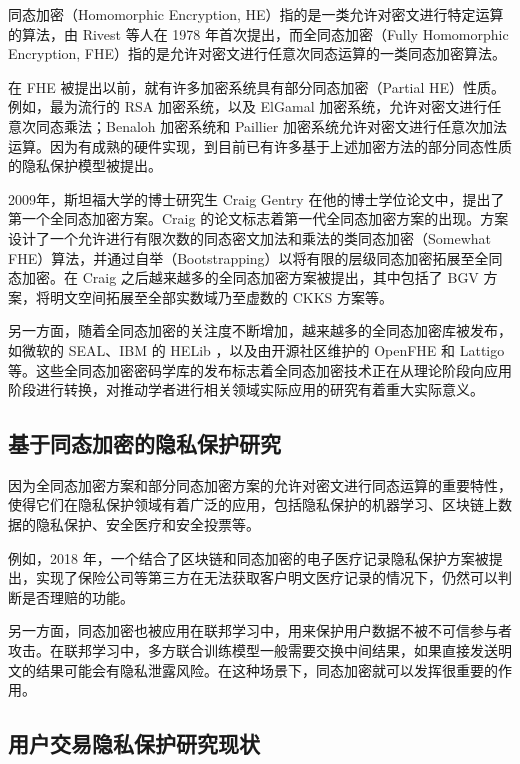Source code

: 同态加密（Homomorphic Encryption, HE）指的是一类允许对密文进行特定运算的算法，由 Rivest 等人在 1978 年首次提出\cite{rivest1978data}，而全同态加密（Fully Homomorphic Encryption, FHE）指的是允许对密文进行任意次同态运算的一类同态加密算法。

在 FHE 被提出以前，就有许多加密系统具有部分同态加密（Partial HE）性质。例如，最为流行的 RSA 加密系统，以及 ElGamal 加密系统，允许对密文进行任意次同态乘法\cite{rivest1978method,elgamal1985public}；Benaloh 加密系统和 Paillier 加密系统允许对密文进行任意次加法运算\cite{paillier1999public}。因为有成熟的硬件实现，到目前已有许多基于上述加密方法的部分同态性质的隐私保护模型被提出。

2009年，斯坦福大学的博士研究生 Craig Gentry 在他的博士学位论文中，提出了第一个全同态加密方案\cite{homenc}。Craig 的论文标志着第一代全同态加密方案的出现。方案设计了一个允许进行有限次数的同态密文加法和乘法的类同态加密（Somewhat FHE）算法，并通过自举（Bootstrapping）以将有限的层级同态加密拓展至全同态加密。在 Craig 之后越来越多的全同态加密方案被提出，其中包括了 BGV 方案，将明文空间拓展至全部实数域乃至虚数的 CKKS\cite{cryptoeprint:2016/421} 方案等。

另一方面，随着全同态加密的关注度不断增加，越来越多的全同态加密库被发布，如微软的 SEAL\cite{sealcrypto}、IBM 的 HELib  ，以及由开源社区维护的 OpenFHE\cite{OpenFHE} 和 Lattigo\cite{Mouchet2020LattigoAM} 等。这些全同态加密密码学库的发布标志着全同态加密技术正在从理论阶段向应用阶段进行转换\cite{ZQL-SEAL}，对推动学者进行相关领域实际应用的研究有着重大实际意义。

\subsection{基于同态加密的隐私保护研究}

因为全同态加密方案和部分同态加密方案的允许对密文进行同态运算的重要特性，使得它们在隐私保护领域有着广泛的应用，包括隐私保护的机器学习、区块链上数据的隐私保护、安全医疗和安全投票等。

例如，2018 年，一个结合了区块链和同态加密的电子医疗记录隐私保护方案被提出\cite{}，实现了保险公司等第三方在无法获取客户明文医疗记录的情况下，仍然可以判断是否理赔的功能。

另一方面，同态加密也被应用在联邦学习中，用来保护用户数据不被不可信参与者攻击。\cite{FL_HE}在联邦学习中，多方联合训练模型一般需要交换中间结果，如果直接发送明文的结果可能会有隐私泄露风险。在这种场景下，同态加密就可以发挥很重要的作用。

\subsection{用户交易隐私保护研究现状}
• • • •
What is the number of lines in the records holding "另一方面"? Give the number alone.

[Written reply]
2